■ **Exercise prompt**
Output every line of the data exactly as it appears.

*** Begin section ***

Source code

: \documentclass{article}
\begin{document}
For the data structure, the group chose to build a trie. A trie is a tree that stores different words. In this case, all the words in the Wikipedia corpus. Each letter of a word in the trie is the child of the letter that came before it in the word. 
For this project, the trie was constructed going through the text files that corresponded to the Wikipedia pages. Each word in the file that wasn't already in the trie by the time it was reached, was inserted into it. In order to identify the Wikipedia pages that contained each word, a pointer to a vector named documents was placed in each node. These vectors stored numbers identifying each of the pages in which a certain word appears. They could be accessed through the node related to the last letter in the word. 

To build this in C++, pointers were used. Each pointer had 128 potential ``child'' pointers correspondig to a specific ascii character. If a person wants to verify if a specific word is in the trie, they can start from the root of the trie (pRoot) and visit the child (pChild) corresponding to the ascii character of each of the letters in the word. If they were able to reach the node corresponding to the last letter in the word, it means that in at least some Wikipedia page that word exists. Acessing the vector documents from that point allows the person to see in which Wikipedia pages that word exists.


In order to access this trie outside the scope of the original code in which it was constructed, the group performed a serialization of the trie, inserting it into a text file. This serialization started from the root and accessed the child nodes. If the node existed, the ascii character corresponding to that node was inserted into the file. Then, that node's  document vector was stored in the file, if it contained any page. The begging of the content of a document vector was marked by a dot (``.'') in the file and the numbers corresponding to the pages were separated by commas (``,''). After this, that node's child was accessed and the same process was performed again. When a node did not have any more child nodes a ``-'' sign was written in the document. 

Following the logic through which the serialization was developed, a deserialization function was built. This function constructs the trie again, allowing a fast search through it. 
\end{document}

*** End section ***

■ **Result for this exercise**
Source code

: \documentclass{article}
\begin{document}
For the data structure, the group chose to build a trie. A trie is a tree that stores different words. In this case, all the words in the Wikipedia corpus. Each letter of a word in the trie is the child of the letter that came before it in the word. 
For this project, the trie was constructed going through the text files that corresponded to the Wikipedia pages. Each word in the file that wasn't already in the trie by the time it was reached, was inserted into it. In order to identify the Wikipedia pages that contained each word, a pointer to a vector named documents was placed in each node. These vectors stored numbers identifying each of the pages in which a certain word appears. They could be accessed through the node related to the last letter in the word. 

To build this in C++, pointers were used. Each pointer had 128 potential ``child'' pointers correspondig to a specific ascii character. If a person wants to verify if a specific word is in the trie, they can start from the root of the trie (pRoot) and visit the child (pChild) corresponding to the ascii character of each of the letters in the word. If they were able to reach the node corresponding to the last letter in the word, it means that in at least some Wikipedia page that word exists. Acessing the vector documents from that point allows the person to see in which Wikipedia pages that word exists.


In order to access this trie outside the scope of the original code in which it was constructed, the group performed a serialization of the trie, inserting it into a text file. This serialization started from the root and accessed the child nodes. If the node existed, the ascii character corresponding to that node was inserted into the file. Then, that node's  document vector was stored in the file, if it contained any page. The begging of the content of a document vector was marked by a dot (``.'') in the file and the numbers corresponding to the pages were separated by commas (``,''). After this, that node's child was accessed and the same process was performed again. When a node did not have any more child nodes a ``-'' sign was written in the document. 

Following the logic through which the serialization was developed, a deserialization function was built. This function constructs the trie again, allowing a fast search through it. 
\end{document}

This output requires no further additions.